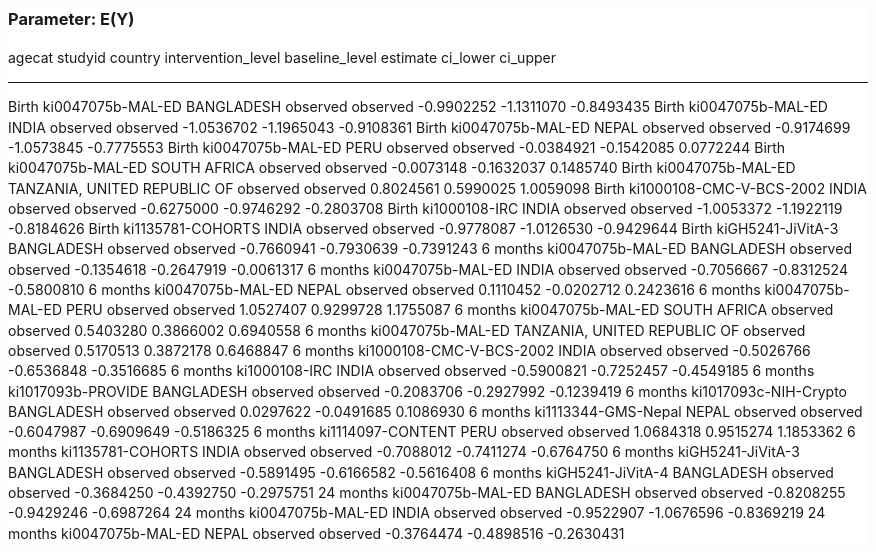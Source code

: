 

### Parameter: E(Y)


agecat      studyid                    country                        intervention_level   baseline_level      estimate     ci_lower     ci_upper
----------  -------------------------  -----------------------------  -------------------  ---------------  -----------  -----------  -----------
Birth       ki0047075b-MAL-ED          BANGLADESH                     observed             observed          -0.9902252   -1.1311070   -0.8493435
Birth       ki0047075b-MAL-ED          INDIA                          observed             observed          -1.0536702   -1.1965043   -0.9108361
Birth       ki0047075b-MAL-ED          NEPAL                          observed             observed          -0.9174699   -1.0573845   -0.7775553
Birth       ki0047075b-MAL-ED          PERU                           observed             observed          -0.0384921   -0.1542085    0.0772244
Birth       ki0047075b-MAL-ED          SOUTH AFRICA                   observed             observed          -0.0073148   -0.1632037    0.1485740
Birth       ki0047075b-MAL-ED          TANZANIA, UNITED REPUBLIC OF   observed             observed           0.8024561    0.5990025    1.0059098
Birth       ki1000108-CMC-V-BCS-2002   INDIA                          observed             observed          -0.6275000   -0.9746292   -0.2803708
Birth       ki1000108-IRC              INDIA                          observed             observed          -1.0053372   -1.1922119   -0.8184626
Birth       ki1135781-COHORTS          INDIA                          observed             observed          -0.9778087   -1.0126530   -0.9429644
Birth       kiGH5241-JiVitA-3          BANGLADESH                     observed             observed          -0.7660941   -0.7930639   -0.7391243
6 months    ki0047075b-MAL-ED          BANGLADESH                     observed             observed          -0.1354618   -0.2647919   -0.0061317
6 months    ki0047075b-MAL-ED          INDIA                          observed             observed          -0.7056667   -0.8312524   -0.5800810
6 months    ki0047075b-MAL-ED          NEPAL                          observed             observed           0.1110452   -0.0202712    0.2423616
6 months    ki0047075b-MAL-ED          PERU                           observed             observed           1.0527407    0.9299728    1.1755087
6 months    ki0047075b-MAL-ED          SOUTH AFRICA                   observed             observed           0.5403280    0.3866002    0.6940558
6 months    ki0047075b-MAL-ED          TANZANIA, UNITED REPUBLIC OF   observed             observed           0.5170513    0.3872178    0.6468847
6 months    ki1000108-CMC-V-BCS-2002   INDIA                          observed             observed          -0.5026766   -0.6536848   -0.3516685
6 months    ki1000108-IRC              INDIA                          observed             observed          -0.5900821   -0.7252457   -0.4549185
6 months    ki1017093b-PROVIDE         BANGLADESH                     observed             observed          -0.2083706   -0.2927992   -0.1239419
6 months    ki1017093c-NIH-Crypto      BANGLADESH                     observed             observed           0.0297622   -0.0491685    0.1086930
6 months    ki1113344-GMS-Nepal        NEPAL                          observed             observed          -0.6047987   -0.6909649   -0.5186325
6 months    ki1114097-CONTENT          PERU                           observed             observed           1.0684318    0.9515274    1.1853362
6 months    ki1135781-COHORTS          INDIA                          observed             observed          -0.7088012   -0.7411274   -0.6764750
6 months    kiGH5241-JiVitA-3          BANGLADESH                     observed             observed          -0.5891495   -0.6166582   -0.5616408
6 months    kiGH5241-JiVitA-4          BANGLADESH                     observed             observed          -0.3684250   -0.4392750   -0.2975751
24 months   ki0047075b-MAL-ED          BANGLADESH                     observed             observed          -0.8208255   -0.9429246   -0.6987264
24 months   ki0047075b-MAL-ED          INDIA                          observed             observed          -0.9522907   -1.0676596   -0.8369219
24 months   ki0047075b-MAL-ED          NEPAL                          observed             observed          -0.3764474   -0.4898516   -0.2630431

-------------------------

What lines above contain the word "NEPAL"? Please copy each one.

Birth       ki0047075b-MAL-ED          NEPAL                          observed             observed          -0.9174699   -1.0573845   -0.7775553
6 months    ki0047075b-MAL-ED          NEPAL                          observed             observed           0.1110452   -0.0202712    0.2423616
6 months    ki1113344-GMS-Nepal        NEPAL                          observed             observed          -0.6047987   -0.6909649   -0.5186325
24 months   ki0047075b-MAL-ED          NEPAL                          observed             observed          -0.3764474   -0.4898516   -0.2630431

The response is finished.